▶ _Records for this exercise_

-------------------------

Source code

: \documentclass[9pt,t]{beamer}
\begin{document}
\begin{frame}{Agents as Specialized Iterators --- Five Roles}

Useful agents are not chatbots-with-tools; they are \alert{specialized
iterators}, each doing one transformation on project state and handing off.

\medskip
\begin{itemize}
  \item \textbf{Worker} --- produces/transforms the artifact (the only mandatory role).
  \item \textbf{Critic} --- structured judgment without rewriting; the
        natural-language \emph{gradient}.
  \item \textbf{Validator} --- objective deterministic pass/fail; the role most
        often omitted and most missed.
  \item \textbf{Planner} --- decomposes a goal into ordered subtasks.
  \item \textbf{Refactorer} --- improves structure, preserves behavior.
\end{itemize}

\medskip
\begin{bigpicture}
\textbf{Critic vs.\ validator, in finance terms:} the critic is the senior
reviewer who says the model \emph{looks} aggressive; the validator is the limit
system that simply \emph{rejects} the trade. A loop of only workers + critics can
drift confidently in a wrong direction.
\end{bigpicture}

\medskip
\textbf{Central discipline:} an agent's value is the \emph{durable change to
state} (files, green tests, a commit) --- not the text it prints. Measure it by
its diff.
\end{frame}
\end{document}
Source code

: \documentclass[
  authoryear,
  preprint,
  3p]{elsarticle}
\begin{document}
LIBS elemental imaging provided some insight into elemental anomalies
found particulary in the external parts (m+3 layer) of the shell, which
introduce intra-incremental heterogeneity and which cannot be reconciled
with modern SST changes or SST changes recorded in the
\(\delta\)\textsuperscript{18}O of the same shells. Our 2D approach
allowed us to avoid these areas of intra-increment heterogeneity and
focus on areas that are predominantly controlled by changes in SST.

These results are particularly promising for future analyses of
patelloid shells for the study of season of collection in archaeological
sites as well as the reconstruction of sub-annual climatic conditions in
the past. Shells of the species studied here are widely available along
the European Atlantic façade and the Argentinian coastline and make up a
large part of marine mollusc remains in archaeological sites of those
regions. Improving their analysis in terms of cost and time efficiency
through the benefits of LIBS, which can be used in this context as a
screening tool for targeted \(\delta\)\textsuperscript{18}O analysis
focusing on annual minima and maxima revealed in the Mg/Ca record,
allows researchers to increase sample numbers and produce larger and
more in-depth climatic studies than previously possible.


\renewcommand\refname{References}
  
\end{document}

-------------------------

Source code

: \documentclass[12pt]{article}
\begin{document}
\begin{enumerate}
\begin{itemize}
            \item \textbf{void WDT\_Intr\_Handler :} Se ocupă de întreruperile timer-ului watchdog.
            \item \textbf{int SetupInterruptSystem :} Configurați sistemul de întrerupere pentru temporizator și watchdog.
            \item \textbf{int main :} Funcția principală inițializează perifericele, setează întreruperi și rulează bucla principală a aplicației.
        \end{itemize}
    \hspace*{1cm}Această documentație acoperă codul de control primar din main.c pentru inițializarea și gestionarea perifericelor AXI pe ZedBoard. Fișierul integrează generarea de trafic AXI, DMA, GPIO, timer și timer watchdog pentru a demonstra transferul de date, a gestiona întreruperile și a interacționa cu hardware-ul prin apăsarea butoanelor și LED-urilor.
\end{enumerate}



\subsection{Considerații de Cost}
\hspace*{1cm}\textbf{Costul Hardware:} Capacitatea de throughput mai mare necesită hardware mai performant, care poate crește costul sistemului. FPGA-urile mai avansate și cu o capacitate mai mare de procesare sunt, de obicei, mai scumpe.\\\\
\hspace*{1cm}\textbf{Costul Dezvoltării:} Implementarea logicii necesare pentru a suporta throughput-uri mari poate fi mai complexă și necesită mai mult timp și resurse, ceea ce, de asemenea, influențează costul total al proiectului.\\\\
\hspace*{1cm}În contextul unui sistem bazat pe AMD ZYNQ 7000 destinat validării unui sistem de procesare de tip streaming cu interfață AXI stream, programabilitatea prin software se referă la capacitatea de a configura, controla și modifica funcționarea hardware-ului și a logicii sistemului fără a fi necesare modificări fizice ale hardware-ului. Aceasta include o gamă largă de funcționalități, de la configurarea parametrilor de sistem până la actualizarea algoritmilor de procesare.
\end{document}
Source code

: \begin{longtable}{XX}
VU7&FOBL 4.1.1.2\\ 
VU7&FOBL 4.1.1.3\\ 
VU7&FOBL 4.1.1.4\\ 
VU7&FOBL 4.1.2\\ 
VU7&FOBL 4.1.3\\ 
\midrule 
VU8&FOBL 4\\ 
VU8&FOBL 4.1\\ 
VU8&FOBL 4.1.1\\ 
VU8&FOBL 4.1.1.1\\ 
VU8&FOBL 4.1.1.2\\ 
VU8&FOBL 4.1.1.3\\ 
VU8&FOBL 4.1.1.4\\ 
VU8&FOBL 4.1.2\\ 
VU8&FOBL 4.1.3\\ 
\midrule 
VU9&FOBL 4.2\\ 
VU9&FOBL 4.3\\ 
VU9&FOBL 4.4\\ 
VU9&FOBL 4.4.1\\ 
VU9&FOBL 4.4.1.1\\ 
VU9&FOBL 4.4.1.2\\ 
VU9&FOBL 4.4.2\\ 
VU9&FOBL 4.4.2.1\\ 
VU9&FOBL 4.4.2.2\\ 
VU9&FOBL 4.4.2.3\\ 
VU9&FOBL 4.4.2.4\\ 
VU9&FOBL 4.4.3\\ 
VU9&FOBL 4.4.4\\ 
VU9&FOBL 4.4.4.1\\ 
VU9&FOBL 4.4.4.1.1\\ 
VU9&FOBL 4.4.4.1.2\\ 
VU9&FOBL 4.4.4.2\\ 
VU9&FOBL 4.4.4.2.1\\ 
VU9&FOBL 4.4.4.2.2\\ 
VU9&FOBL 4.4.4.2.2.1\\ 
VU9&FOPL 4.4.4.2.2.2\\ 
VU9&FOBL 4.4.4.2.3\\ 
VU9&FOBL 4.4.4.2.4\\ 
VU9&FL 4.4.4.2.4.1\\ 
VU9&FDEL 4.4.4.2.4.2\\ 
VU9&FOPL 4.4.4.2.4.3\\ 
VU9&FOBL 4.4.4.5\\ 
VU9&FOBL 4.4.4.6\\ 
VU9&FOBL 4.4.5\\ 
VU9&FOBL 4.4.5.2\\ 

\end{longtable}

-------------------------

▶ _What you should do_
Copy the lines above exactly. Start with the line containing "focus on areas", end with the line containing "regions. Improving their", and include both.

▶ _Written answer_
focus on areas that are predominantly controlled by changes in SST.

These results are particularly promising for future analyses of
patelloid shells for the study of season of collection in archaeological
sites as well as the reconstruction of sub-annual climatic conditions in
the past. Shells of the species studied here are widely available along
the European Atlantic façade and the Argentinian coastline and make up a
large part of marine mollusc remains in archaeological sites of those
regions. Improving their analysis in terms of cost and time efficiency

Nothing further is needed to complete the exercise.